The problem
Pull every line with "specific" from the entries below.

┌────────

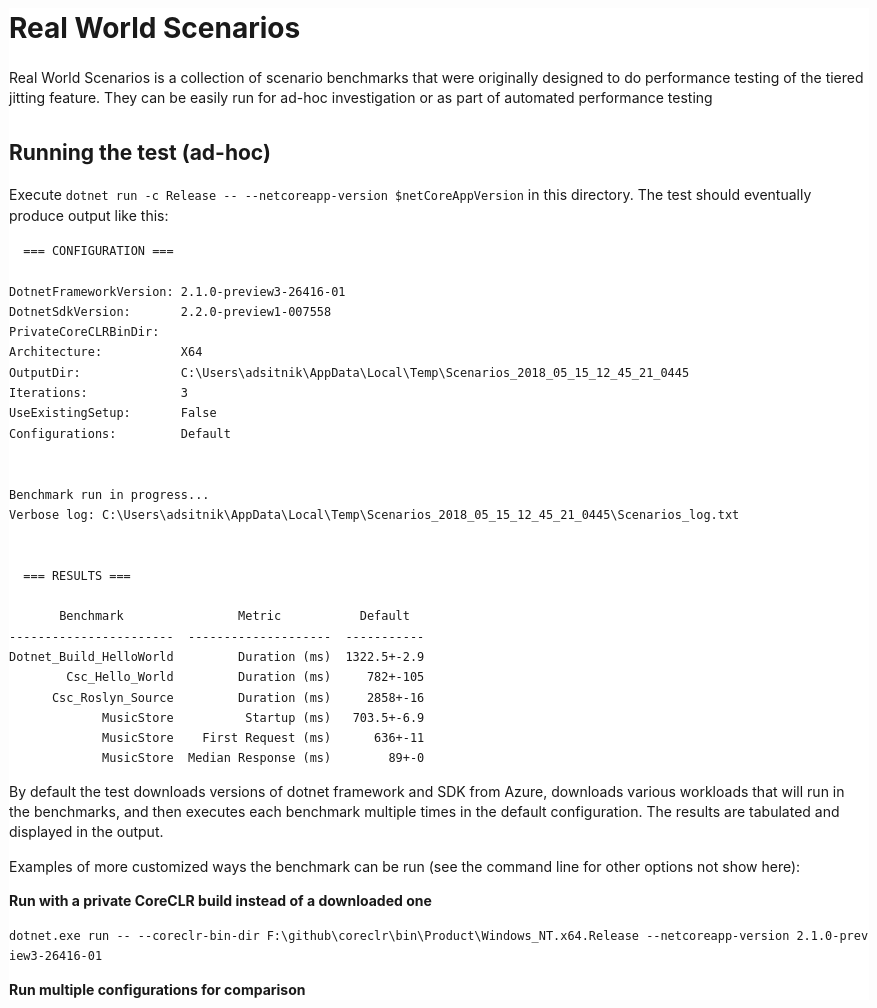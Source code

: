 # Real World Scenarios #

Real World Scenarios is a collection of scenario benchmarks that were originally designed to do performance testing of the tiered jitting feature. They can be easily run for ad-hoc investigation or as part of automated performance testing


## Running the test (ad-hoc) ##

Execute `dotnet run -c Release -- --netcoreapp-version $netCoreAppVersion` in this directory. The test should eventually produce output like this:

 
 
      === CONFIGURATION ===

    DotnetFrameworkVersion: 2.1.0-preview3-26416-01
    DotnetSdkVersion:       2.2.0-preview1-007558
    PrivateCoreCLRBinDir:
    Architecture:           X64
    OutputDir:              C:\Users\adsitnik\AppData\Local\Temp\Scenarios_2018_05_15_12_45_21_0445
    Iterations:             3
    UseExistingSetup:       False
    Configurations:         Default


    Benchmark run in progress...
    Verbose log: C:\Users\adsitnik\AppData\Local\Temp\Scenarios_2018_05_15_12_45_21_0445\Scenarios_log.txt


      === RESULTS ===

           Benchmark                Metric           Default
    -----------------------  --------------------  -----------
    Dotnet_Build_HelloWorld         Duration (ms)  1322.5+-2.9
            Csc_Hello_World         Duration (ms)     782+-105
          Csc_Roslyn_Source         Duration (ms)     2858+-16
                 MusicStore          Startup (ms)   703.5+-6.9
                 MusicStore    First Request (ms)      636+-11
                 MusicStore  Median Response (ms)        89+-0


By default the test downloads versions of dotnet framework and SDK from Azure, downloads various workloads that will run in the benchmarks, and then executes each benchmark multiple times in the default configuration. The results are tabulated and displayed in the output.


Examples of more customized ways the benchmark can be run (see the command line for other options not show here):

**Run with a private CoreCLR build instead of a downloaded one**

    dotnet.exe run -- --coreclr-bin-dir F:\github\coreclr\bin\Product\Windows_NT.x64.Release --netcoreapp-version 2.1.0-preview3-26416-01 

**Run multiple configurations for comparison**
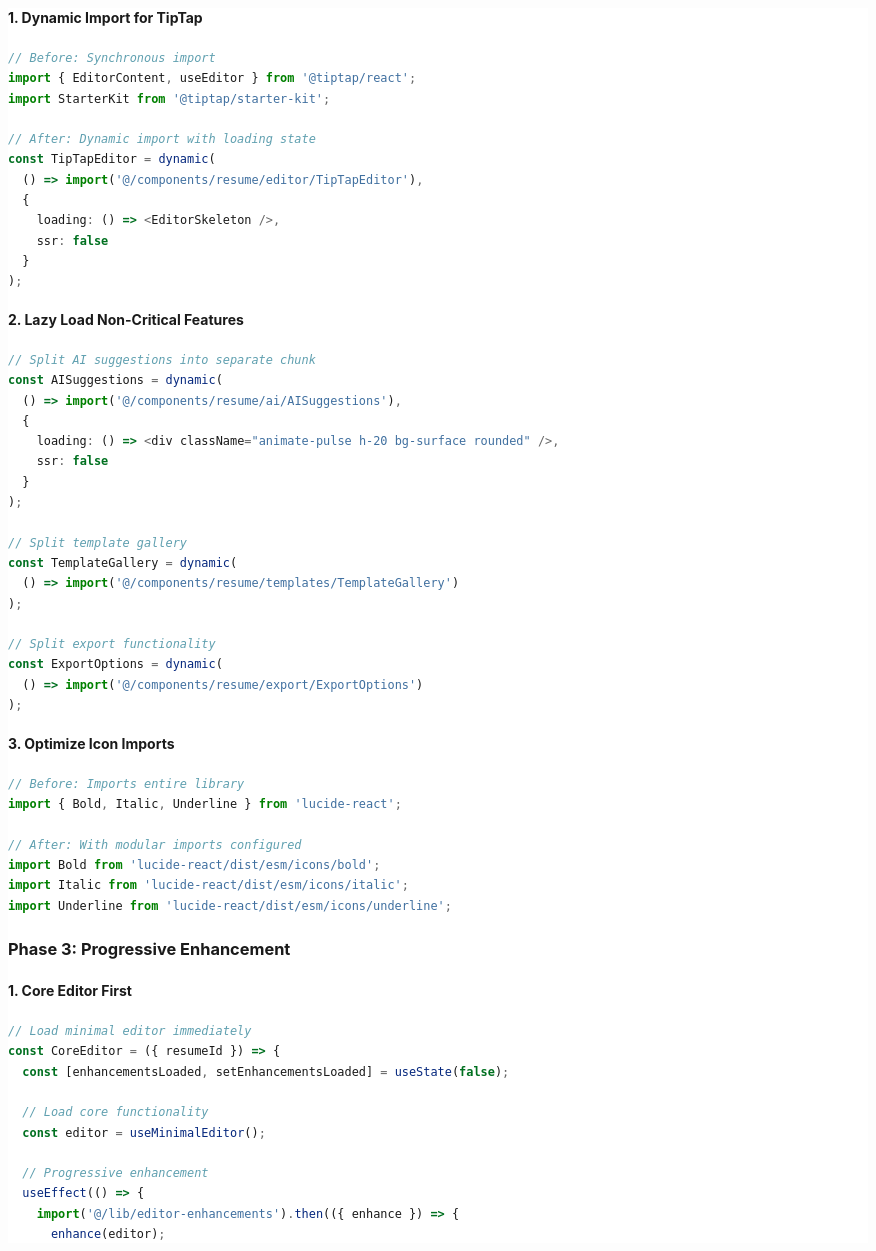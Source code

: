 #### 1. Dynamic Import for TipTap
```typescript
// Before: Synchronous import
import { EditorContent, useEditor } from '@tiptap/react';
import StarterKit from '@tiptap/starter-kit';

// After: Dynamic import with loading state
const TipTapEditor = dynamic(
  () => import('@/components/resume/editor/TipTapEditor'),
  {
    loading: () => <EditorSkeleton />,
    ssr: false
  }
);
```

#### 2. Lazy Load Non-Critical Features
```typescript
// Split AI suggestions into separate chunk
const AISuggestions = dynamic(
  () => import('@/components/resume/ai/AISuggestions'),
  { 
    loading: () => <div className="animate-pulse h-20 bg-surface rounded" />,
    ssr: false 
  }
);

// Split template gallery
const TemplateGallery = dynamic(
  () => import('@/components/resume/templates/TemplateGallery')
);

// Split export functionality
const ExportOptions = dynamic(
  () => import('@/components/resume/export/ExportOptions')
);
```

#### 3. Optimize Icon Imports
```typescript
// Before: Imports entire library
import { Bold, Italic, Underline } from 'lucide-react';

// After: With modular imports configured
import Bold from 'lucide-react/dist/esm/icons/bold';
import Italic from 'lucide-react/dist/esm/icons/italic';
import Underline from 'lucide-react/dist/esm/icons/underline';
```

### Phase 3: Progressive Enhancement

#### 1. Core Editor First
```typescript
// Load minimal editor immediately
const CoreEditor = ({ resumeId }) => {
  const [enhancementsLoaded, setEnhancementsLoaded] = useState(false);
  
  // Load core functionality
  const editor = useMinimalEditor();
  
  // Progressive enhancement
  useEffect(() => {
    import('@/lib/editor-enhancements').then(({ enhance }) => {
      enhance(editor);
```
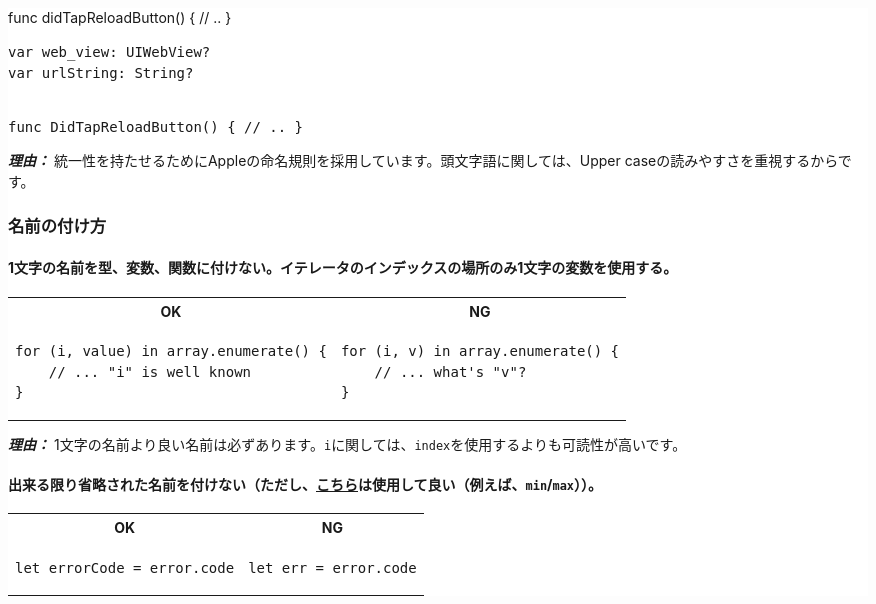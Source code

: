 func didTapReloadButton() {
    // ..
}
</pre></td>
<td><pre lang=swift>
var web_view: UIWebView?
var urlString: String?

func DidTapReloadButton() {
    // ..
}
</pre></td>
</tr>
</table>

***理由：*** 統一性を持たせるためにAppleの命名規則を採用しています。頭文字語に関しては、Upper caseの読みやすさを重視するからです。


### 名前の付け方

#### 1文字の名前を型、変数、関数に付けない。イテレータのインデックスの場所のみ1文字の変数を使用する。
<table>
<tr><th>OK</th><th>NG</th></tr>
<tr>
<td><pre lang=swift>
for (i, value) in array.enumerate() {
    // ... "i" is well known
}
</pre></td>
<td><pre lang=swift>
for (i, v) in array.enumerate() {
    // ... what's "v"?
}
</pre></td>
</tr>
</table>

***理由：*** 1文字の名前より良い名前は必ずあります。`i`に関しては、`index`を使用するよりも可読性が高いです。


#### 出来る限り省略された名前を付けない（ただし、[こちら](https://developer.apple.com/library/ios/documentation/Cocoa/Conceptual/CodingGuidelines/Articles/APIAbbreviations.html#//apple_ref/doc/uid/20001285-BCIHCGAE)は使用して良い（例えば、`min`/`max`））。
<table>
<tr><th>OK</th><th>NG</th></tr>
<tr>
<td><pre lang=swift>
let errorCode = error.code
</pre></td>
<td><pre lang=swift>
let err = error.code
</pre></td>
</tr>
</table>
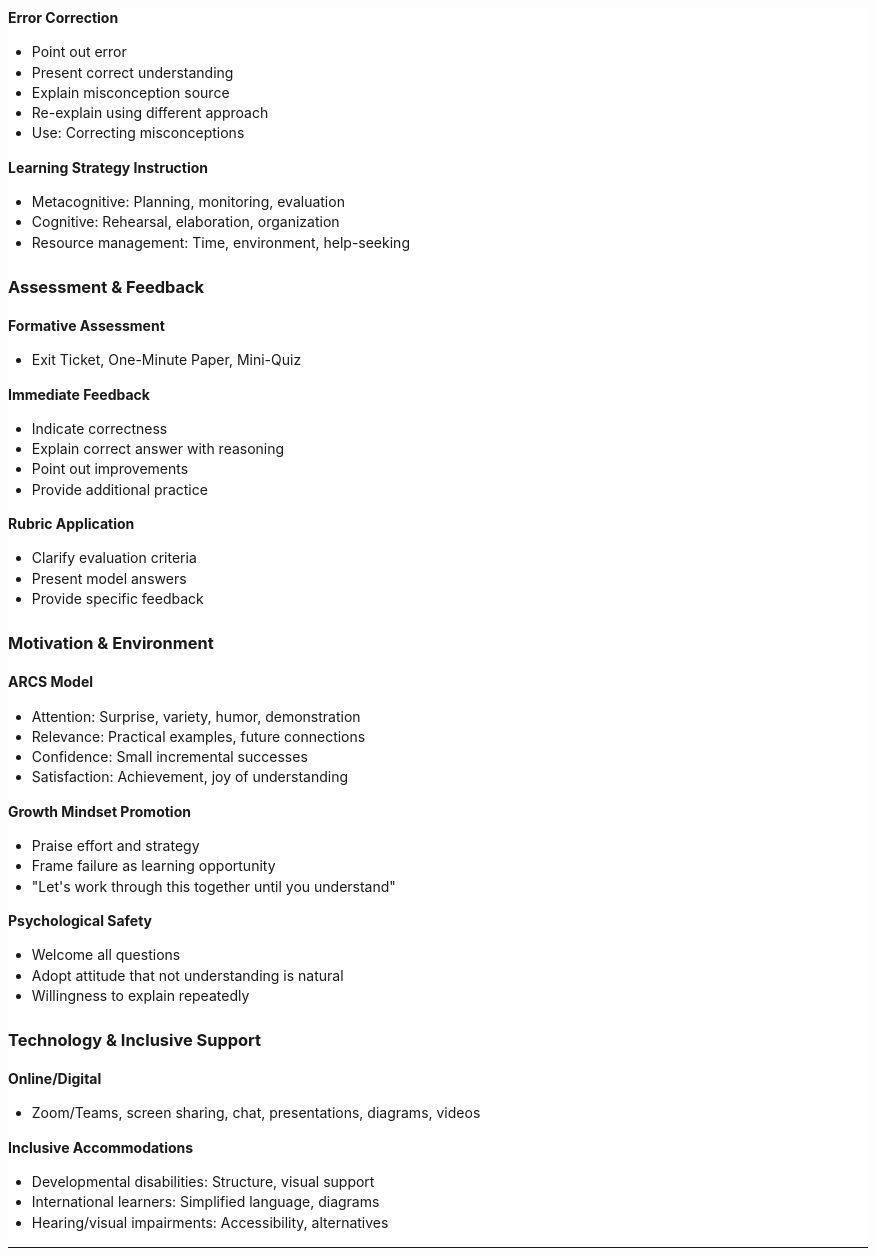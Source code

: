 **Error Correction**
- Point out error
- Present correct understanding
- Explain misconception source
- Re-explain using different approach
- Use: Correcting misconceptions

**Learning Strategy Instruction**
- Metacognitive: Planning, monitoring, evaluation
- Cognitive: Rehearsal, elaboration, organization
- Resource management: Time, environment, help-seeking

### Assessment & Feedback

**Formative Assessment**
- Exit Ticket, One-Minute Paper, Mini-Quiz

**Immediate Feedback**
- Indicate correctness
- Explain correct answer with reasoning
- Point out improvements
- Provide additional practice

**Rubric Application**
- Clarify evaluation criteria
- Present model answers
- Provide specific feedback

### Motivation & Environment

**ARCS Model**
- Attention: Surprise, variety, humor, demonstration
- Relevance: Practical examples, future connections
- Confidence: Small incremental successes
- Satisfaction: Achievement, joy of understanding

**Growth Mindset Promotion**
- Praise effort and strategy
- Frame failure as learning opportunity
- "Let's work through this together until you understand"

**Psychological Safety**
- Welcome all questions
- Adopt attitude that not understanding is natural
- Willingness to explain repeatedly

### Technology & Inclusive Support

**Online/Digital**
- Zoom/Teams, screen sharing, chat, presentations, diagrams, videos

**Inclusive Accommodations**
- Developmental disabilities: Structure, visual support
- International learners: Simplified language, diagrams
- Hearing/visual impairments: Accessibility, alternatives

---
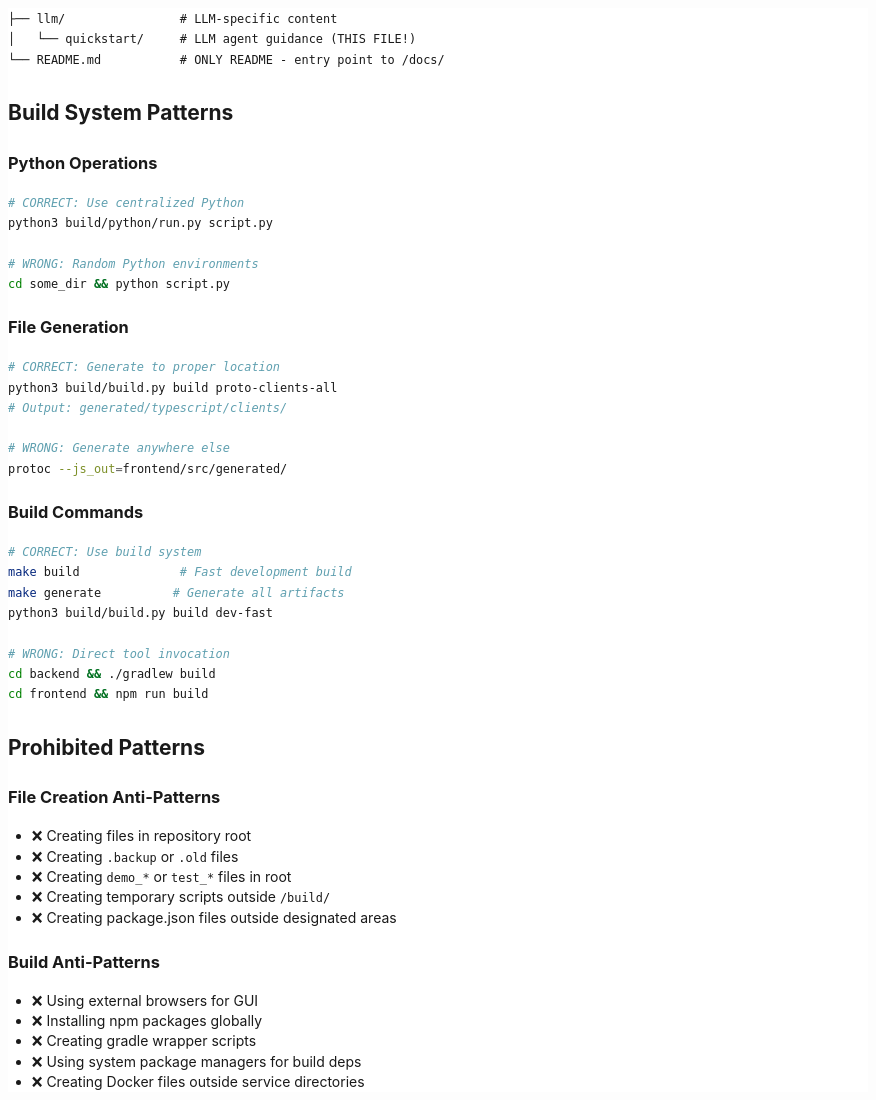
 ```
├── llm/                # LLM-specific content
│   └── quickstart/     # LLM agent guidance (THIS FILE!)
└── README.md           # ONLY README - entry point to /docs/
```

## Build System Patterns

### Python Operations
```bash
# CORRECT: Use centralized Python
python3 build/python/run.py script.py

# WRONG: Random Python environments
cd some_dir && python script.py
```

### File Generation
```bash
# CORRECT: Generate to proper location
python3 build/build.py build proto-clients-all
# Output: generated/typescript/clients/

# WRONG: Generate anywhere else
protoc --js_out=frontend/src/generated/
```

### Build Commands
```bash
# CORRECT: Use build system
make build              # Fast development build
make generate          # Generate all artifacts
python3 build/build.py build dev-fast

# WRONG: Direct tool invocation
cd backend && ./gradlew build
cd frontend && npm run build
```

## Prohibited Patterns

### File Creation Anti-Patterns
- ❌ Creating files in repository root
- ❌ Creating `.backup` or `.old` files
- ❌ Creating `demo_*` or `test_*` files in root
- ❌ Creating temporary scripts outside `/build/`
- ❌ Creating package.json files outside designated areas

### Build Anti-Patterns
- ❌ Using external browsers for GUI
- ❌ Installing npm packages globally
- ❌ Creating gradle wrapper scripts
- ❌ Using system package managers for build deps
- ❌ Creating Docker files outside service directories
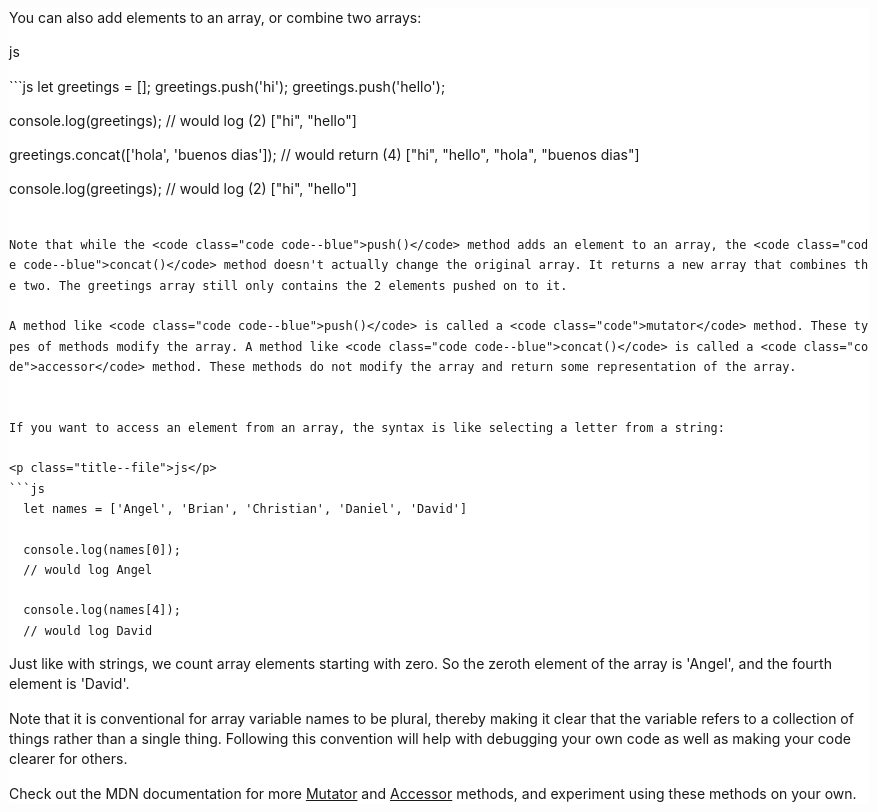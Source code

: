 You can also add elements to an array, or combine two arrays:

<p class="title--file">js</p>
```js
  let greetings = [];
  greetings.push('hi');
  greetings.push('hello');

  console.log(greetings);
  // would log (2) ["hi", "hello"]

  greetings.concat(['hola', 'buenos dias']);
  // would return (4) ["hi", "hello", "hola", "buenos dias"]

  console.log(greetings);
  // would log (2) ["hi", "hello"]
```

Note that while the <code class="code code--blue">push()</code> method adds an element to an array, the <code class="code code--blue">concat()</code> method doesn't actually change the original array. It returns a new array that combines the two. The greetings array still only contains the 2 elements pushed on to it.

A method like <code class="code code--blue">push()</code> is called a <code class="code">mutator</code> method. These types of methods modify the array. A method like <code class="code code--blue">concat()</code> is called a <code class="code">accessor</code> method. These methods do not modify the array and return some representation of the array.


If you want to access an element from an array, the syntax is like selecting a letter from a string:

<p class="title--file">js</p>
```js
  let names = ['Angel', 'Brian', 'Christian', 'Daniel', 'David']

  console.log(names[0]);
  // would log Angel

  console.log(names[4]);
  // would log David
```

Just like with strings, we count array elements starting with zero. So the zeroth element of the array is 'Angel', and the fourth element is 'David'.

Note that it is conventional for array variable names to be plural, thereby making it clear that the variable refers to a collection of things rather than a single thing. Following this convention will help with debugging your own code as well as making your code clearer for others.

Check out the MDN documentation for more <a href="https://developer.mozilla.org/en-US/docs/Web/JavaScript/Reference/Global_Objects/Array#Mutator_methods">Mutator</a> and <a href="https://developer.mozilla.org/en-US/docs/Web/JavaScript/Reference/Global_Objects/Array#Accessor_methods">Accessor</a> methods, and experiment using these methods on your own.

└────────

Exercise answer
- Provide specific feedback
├── llm/                # LLM-specific content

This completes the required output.